Money passed down from where? Is there a money cloud somewhere which rains currency? Money flows through a complex system of markets. It’s traded for goods and services and goes back around again. Throwing about the same empty rhetoric over and again does mean anything. What exactly are your practical ideas? Saying inequality is bad is not a practical idea, it’s just a political assertion without any relationship with outcome for poor people.

TotorosFurryBehind · 07/03/2021 15:26

Nobody 'earns' that much.

jcyclops · 07/03/2021 15:57

I'm more comfortable with someone earning £350m in a year where they work hard and successfully, than someone earning £50m each year for doing absolutely nothing (due to spending a couple of years writing a book more than 20 years ago whilst claiming benefits).

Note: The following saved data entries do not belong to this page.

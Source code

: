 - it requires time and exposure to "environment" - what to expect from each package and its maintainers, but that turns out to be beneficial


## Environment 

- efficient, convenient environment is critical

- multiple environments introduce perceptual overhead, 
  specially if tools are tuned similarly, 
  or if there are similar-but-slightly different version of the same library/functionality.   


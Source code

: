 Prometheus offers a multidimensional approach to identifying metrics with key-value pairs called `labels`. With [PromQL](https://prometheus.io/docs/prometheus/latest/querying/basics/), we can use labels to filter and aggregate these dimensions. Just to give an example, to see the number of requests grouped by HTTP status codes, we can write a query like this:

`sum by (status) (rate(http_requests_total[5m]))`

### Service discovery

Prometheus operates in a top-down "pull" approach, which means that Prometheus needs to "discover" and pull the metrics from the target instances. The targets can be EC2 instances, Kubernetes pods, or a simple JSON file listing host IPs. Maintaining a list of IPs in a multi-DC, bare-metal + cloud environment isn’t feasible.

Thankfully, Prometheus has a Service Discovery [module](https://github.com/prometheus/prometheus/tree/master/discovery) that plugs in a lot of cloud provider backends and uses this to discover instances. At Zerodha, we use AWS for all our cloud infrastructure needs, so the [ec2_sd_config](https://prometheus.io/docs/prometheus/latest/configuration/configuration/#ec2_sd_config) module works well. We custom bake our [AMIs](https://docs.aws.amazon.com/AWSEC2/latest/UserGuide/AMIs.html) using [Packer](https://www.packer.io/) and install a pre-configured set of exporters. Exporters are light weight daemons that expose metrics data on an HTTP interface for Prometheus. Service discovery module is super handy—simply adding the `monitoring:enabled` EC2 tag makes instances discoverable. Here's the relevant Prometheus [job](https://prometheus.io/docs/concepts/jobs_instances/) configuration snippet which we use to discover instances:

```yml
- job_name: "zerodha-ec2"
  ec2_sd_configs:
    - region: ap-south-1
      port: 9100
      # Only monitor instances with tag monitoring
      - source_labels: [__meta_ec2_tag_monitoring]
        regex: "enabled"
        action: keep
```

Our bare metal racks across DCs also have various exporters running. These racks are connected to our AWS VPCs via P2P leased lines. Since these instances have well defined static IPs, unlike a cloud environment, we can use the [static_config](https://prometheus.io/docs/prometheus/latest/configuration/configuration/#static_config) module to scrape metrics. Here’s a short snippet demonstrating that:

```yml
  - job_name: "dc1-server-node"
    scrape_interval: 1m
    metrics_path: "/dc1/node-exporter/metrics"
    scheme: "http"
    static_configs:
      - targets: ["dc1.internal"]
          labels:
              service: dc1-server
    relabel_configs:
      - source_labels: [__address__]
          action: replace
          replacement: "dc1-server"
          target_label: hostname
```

ShaneTheThird · 07/03/2021 16:16

@jcyclops

I'm more comfortable with someone earning £350m in a year where they work hard and successfully, than someone earning £50m each year for doing absolutely nothing (due to spending a couple of years writing a book more than 20 years ago whilst claiming benefits).
If you're talking about jkr then she wrote 7 books that are still huge sellers today. She also has her own charity lumos which she gives away so much of her personal wealth she actually lost billionaire status.
ClaudiaWankleman · 07/03/2021 16:40

I’m quite aware of the financial markets but thanks for that Hmm

‘Passed down’ being a term encompassing greater distribution in terms of more progressive taxation, higher tax credits or benefits for those not earning much, bigger aid budgets etc.

If you know so much about how money is made @sst1234 then I am sure you must also be able to fathom how it can be redistributed.

I don’t think the fact I can’t immediately propose a workable system for global wealth redistribution does anything to weaken my initial point - our levels of wealth disparity are too high. As a society we deserve better.